### About this task
In the data that follows, find each line containing "сопряженные" and copy it.

### Exercise inputs
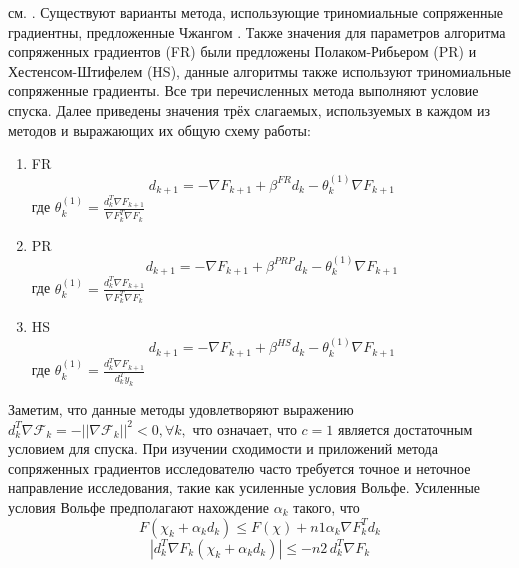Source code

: см. \cite{art8,art9,art10,art11,art12,art13,art14,art15}. Существуют варианты
метода, использующие триномиальные сопряженные градиентны, предложенные Чжангом
\cite{art16}. Также значения для параметров алгоритма сопряженных градиентов
(FR) были предложены Полаком-Рибьером (PR) и Хестенсом-Штифелем (HS), данные
алгоритмы также используют триномиальные сопряженные градиенты. Все три
перечисленных метода выполняют условие спуска. Далее приведены значения трёх
слагаемых, используемых в каждом из методов и выражающих их общую схему работы:

\begin{enumerate}
    \item FR
    \begin{equation*}
        d_{k+1}=-\nabla F_{k+1}+\beta^{F R}d_{k}-\theta_{k}^{(1)}\nabla F_{k+1}
    \end{equation*}
    где $ \theta_{k}^{(1)}=\frac{d_{k}^{T}\nabla F_{k+1}}{\nabla F_{k}^{T}\nabla F_{k}} $
    \item PR
    \begin{equation*}
        d_{k+1}=-\nabla F_{k+1}+\beta^{P R P}d_{k}-\theta_{k}^{(1)}\nabla F_{k+1}
    \end{equation*}
    где $\theta_{k}^{(1)}=\frac{d_{k}^{T}\nabla F_{k+1}}{\nabla F_{k}^{T}\nabla F_{k}}$
    \item HS
    \begin{equation*}
        d_{k+1}=-\nabla F_{k+1}+\beta^{H S}d_{k}-\theta_{k}^{(1)}\nabla F_{k+1}
    \end{equation*}
    где $ \theta_{k}^{(1)}=\frac{d_{k}^{T}\nabla F_{k+1}}{d_{k}^{T}y_{k}} $
\end{enumerate}

Заметим, что данные методы удовлетворяют выражению $d_{k}^{T}\mathcal{\nabla
F}_{k}=-||\mathcal{\nabla F}_{k}||^{2}<0,\forall k,$ что означает, что $c = 1$
является достаточным условием для спуска. При изучении сходимости и приложений
метода сопряженных градиентов исследователю часто требуется точное и неточное
направление исследования, такие как усиленные условия Вольфе. Усиленные условия
Вольфе предполагают нахождение $\alpha_{k}$ такого, что
\begin{equation}\label{eqn:eq5}
    F(\chi_{k}+\alpha_{k}d_{k})\leq F(\chi) + n1 \alpha_{k} \nabla F_{k}^{T}d_{k}
\end{equation}
\begin{equation}\label{eqn:eq6}
    |d_{k}^{T}\nabla F_{k}(\chi_{k}+\alpha_{k}d_{k})|\leq-n2\,d_{k}^{T}\nabla F_{k}
\end{equation}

### Solution for this task
метода, использующие триномиальные сопряженные градиентны, предложенные Чжангом
алгоритмы также используют триномиальные сопряженные градиенты. Все три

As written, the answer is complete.